Why was the handling of this issue such a big deal to the affected companies? GigaOM presents a good argument:

There is a serious issue underneath the griping, which is that Google can make or break a company’s presence online by virtue of its control over the Web-search market — something Google Plus is almost certain to become an integral part of.

A list of preferred accounts may not have seemed like a big deal when Twitter was just a tiny plaything for nerds, but it became a big benefit when the network grew to become a significant distribution platform for news and other content. The issue for brands is that Google Plus could re-create that problem — or opportunity — in spades, because in just a few weeks it has already become so massive.

Back to Search Engine Land’s Sullivan, who posted this on Google Plus:

Hey Google, I’d say I know you’re all new to the social game and should be forgiven that you have messed up with how to handle brands here so badly. Except, you’re not new.

For one, you know that Twitter and Facebook both support brands, and that there would obviously be demand for this here. You failed to implement that support. Bad on you.

I know it’s all “field trial,” but that’s not really an excuse, given that you knew — had to know — this would happen.

Worse, you gave no clue that Google Profiles were suddenly changed to bar non-humans from using them. Before Google Plus came along, this wasn’t a problem. I know. I remember Google Buzz, when plenty of brands, including our own +SEL on Google Buzz account, started up.

No one said a word against this. No one told us not to do it. So when Google Plus happened, no one had any idea the rules had changed — and especially changed for Google Profiles, which are a superset of Google Plus.

Don’t try to put the genie back in the bottle. Restore the business profiles you have closed. Drop the rule you silently added that blocks business profiles. Let businesses use profiles here just as regular people do. Works just fine on Twitter. Then upgrade those accounts when you’re ready.

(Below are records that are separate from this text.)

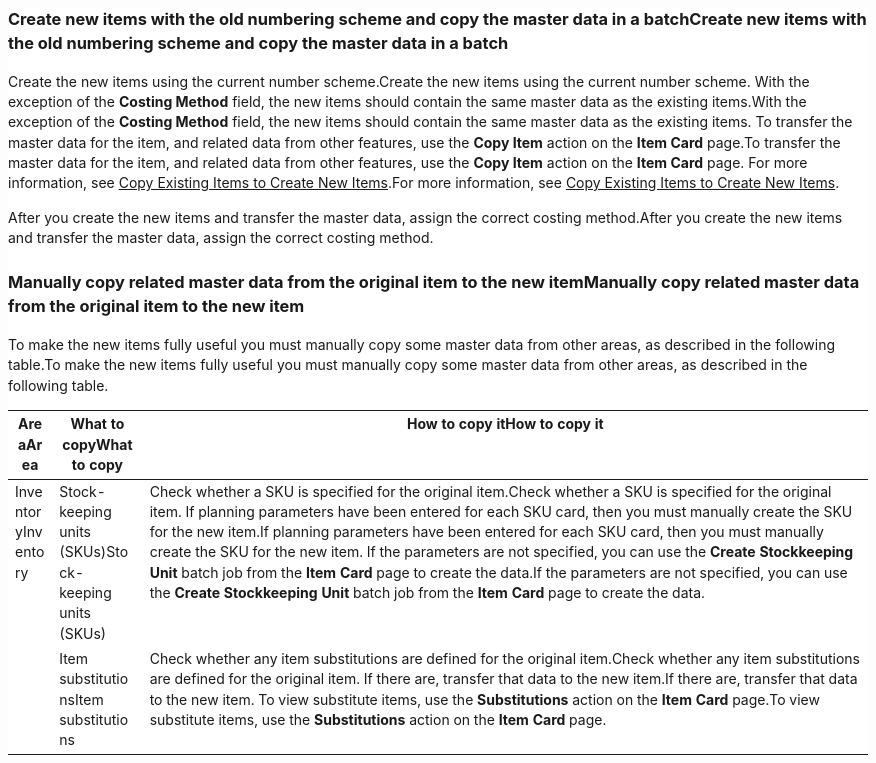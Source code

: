 ### <a name="create-new-items-with-the-old-numbering-scheme-and-copy-the-master-data-in-a-batch"></a><span data-ttu-id="9b1d3-146">Create new items with the old numbering scheme and copy the master data in a batch</span><span class="sxs-lookup"><span data-stu-id="9b1d3-146">Create new items with the old numbering scheme and copy the master data in a batch</span></span>

<span data-ttu-id="9b1d3-147">Create the new items using the current number scheme.</span><span class="sxs-lookup"><span data-stu-id="9b1d3-147">Create the new items using the current number scheme.</span></span> <span data-ttu-id="9b1d3-148">With the exception of the **Costing Method** field, the new items should contain the same master data as the existing items.</span><span class="sxs-lookup"><span data-stu-id="9b1d3-148">With the exception of the **Costing Method** field, the new items should contain the same master data as the existing items.</span></span> <span data-ttu-id="9b1d3-149">To transfer the master data for the item, and related data from other features, use the **Copy Item** action on the **Item Card** page.</span><span class="sxs-lookup"><span data-stu-id="9b1d3-149">To transfer the master data for the item, and related data from other features, use the **Copy Item** action on the **Item Card** page.</span></span> <span data-ttu-id="9b1d3-150">For more information, see [Copy Existing Items to Create New Items](inventory-how-copy-items.md).</span><span class="sxs-lookup"><span data-stu-id="9b1d3-150">For more information, see [Copy Existing Items to Create New Items](inventory-how-copy-items.md).</span></span>

<span data-ttu-id="9b1d3-151">After you create the new items and transfer the master data, assign the correct costing method.</span><span class="sxs-lookup"><span data-stu-id="9b1d3-151">After you create the new items and transfer the master data, assign the correct costing method.</span></span>

### <a name="manually-copy-related-master-data-from-the-original-item-to-the-new-item"></a><span data-ttu-id="9b1d3-152">Manually copy related master data from the original item to the new item</span><span class="sxs-lookup"><span data-stu-id="9b1d3-152">Manually copy related master data from the original item to the new item</span></span>

<span data-ttu-id="9b1d3-153">To make the new items fully useful you must manually copy some master data from other areas, as described in the following table.</span><span class="sxs-lookup"><span data-stu-id="9b1d3-153">To make the new items fully useful you must manually copy some master data from other areas, as described in the following table.</span></span>

|<span data-ttu-id="9b1d3-154">Area</span><span class="sxs-lookup"><span data-stu-id="9b1d3-154">Area</span></span>  |<span data-ttu-id="9b1d3-155">What to copy</span><span class="sxs-lookup"><span data-stu-id="9b1d3-155">What to copy</span></span>  |<span data-ttu-id="9b1d3-156">How to copy it</span><span class="sxs-lookup"><span data-stu-id="9b1d3-156">How to copy it</span></span>  |
|---------|---------|---------|
|<span data-ttu-id="9b1d3-157">Inventory</span><span class="sxs-lookup"><span data-stu-id="9b1d3-157">Inventory</span></span>     |<span data-ttu-id="9b1d3-158">Stock-keeping units (SKUs)</span><span class="sxs-lookup"><span data-stu-id="9b1d3-158">Stock-keeping units (SKUs)</span></span>         |<span data-ttu-id="9b1d3-159">Check whether a SKU is specified for the original item.</span><span class="sxs-lookup"><span data-stu-id="9b1d3-159">Check whether a SKU is specified for the original item.</span></span> <span data-ttu-id="9b1d3-160">If planning parameters have been entered for each SKU card, then you must manually create the SKU for the new item.</span><span class="sxs-lookup"><span data-stu-id="9b1d3-160">If planning parameters have been entered for each SKU card, then you must manually create the SKU for the new item.</span></span> <span data-ttu-id="9b1d3-161">If the parameters are not specified, you can use the **Create Stockkeeping Unit** batch job from the **Item Card** page to create the data.</span><span class="sxs-lookup"><span data-stu-id="9b1d3-161">If the parameters are not specified, you can use the **Create Stockkeeping Unit** batch job from the **Item Card** page to create the data.</span></span>        |
|     |<span data-ttu-id="9b1d3-162">Item substitutions</span><span class="sxs-lookup"><span data-stu-id="9b1d3-162">Item substitutions</span></span>         |<span data-ttu-id="9b1d3-163">Check whether any item substitutions are defined for the original item.</span><span class="sxs-lookup"><span data-stu-id="9b1d3-163">Check whether any item substitutions are defined for the original item.</span></span> <span data-ttu-id="9b1d3-164">If there are, transfer that data to the new item.</span><span class="sxs-lookup"><span data-stu-id="9b1d3-164">If there are, transfer that data to the new item.</span></span> <span data-ttu-id="9b1d3-165">To view substitute items, use the **Substitutions** action on the **Item Card** page.</span><span class="sxs-lookup"><span data-stu-id="9b1d3-165">To view substitute items, use the **Substitutions** action on the **Item Card** page.</span></span>         |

If you’re really into doing things right, that’s what you should do. Otherwise, you’re just further doing it wrong.

Now, on to the potentially bad news for Facebook and potentially good news for Google Plus: games. AllThingsD reported that when its platform launches, Google will undercut Facebook and Apple by commanding less than 30 percent of revenues, banking that the more favorable terms will attract developers.

AllThingsD also reported that Google will host the games on its own servers, which could speed loading times and game play.

And CNET offered a roundup of Google games-related news from other sources, including a since-edited mention of a games stream on a Google Plus help page, revealed by SlashGear; the discovery by Engadget of code that mentions game invites and Google Plus Games; and a Google Games logo and source code turned up by TechCrunch.

Readers: Do you think Google Plus should enable brand pages? And would the introduction of games influence your decision on whether or not to join Google Plus?